Gritas sem razão (3 de dezembro de 1958)

Nosso colega Antônio Fernão de Magalhães, num de seus brilhantes artigos há pouco publicado neste jornal, fez referências à mocidade mariliense e à falta de meios de diversão ou preocupação da mesma.

Não têm razão total, os rapazes que se queixaram ao nosso prezado companheiro. Marília, de fato, é uma cidade pobre no chamado sentido de oferecimento divertivo aos seus filhos. Entretanto, considerando-se a sua idade, Marília ostenta lugar de maior projeção do que muitas de suas irmãs mais velhas e de maiores recursos.

Vejamos: a mocidade clama, porque é u’a mocidade diferente. Diversão de moço de hoje, regra geral, é excesso em qualquer sentido. Comedimento quase não existe.

Temos uma bem organizada Biblioteca Pública, só procurada em último recurso pelos estudantes, como extrema fonte de consultas. Temos uma Sociedade Luso Brasileira, com suas portas abertas, boas discos e aceitável biblioteca. Temos uma piscina regulamentar no Yara Clube. Temos bailes todos os sábados e “brincadeiras” todos os domingos. Temos diariamente meia dúzia de sessões cinematográficas (embora não satisfatórias no que diz respeito à distribuição de filmes). Temos uma Delegacia de Esportes e Educação Física, que vive a queixar-se ante o desinterêsse flagrante da mocidade mariliense, pela cultura física e recreação do corpo, alheiando-se completamente ao esporte amador. Possuímos uma esplêndida Liga Municipal de Futebol, etc..

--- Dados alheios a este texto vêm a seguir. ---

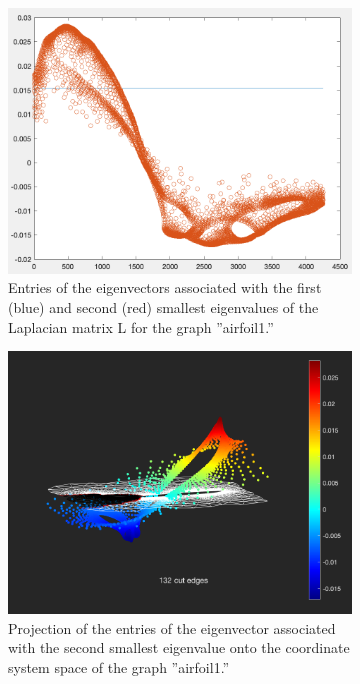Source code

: \documentclass[unicode,11pt,a4paper,oneside,numbers=endperiod,openany]{scrartcl}
\begin{document}
\begin{figure}[H]
        \centering
        \begin{subfigure}[b]{0.475\textwidth}
            \centering
            \includegraphics[width=\textwidth]{1.png}
            {{\small Entries of the eigenvectors associated with the first (blue) and second (red) smallest eigenvalues of the Laplacian matrix L for the graph ”airfoil1.”}}    
        \end{subfigure}
        \hfill
        \begin{subfigure}[b]{0.475\textwidth}  
            \centering 
            \includegraphics[width=\textwidth]{2.png}
            {{\small Projection of the entries of the eigenvector associated with the second smallest eigenvalue onto the coordinate system space of the graph ”airfoil1.”}}    

\end{subfigure}
\end{figure}
\end{document}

Não sabemos o que pretendem êsses queixosos. A maioria, pouco estuda. A preocupação que apresenta é a de “passar de ano” apenas, ostentar um diploma, pouco se importando (com raras exceções) se poderá orgulhar-se ou não do título recebido.

Outro dia, presenciamos um fato interessante: o ciclo noturno do ginásio estadual foi dispensado na véspera dos exames, para proporcionar aos seus alunos dos diversos cursos, oportunidade de melhor preparo técnico e teórico com respeito às provas. Dezenas e dezenas de alunos saíram correndo do ginásio e rumaram para os cinemas. Um Comissário de Menores, assustado com a anomalia, procurou entrar em contacto com o diretor do estabelecimento, a fim de saber as razões daquela estranha afluência. Foi inteirado do fato acima e constatou que os próprios alunos, ao invés de aproveitarem a folga para o fim especifico, desvirtuaram a sua finalidade.

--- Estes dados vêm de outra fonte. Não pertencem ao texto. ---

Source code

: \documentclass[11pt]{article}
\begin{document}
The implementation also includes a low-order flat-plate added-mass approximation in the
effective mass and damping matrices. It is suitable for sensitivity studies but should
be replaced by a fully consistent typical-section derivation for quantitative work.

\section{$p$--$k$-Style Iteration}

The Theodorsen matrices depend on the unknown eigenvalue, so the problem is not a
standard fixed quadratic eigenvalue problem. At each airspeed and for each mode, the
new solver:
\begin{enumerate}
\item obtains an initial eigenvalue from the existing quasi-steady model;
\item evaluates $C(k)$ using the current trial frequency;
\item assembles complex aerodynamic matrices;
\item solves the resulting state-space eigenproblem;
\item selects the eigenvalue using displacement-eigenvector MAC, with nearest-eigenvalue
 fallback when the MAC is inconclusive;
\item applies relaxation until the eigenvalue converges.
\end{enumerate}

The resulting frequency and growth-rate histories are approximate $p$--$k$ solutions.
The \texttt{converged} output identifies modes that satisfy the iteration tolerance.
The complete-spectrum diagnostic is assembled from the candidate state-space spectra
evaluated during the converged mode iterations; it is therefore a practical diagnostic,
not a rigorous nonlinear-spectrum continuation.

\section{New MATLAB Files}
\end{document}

Antônio Fernão de Magalhães deveria, na ocasião em que os jovens lhe reclamaram acêrca de falta de divertimentos para a mocidade mariliense de hoje, deveria saber quais as pretensões dessas pessoas. Ou será que êsses moços se incluem no ról dos que como divertimento, dançar o “rock and roll”, tomar entorpecentes, roubar carros e outras coisas?

Somos capazes de apostar que os que se queixaram assim ao Antônio Fernão são filhos de “gente bem” ou então filhos de gente remediada. Filho de pobre, em geral, trabalha e estuda. E sabe discernir a situação, sabe distribuir o tempo, saber aproveitar suas folgas.

Gritas dêsse jaez, são sem razão. E não venham dizer-nos que nós já estamos velhos e não aprovamos o excesso de energia e entusiasmo da mocidade. Absolutamente. Primeiro, porque não somos velhos; segundo, porque já vivemos a vida da mocidade de hoje e em nosso tempo “as comidas” era(m) diferentes, terceiro, porque os que assim gritaram não têm razão nenhuma... ou será que além dos tópicos anteriormente apontados, esses jovens desejariam casinos, jogatinas, caberés tipo “Pigalle”?

Para muitos casos conhecidos de todos nós, não só em Marília mas em todo o Brasil e especialmente na Capital, o que faz falta, não é a diversão pretendida pelos moços, mas sim um pai tipo ditador, daqueles que sua voz em casa é respeitada e trabalho de fato... principalmente trabalho.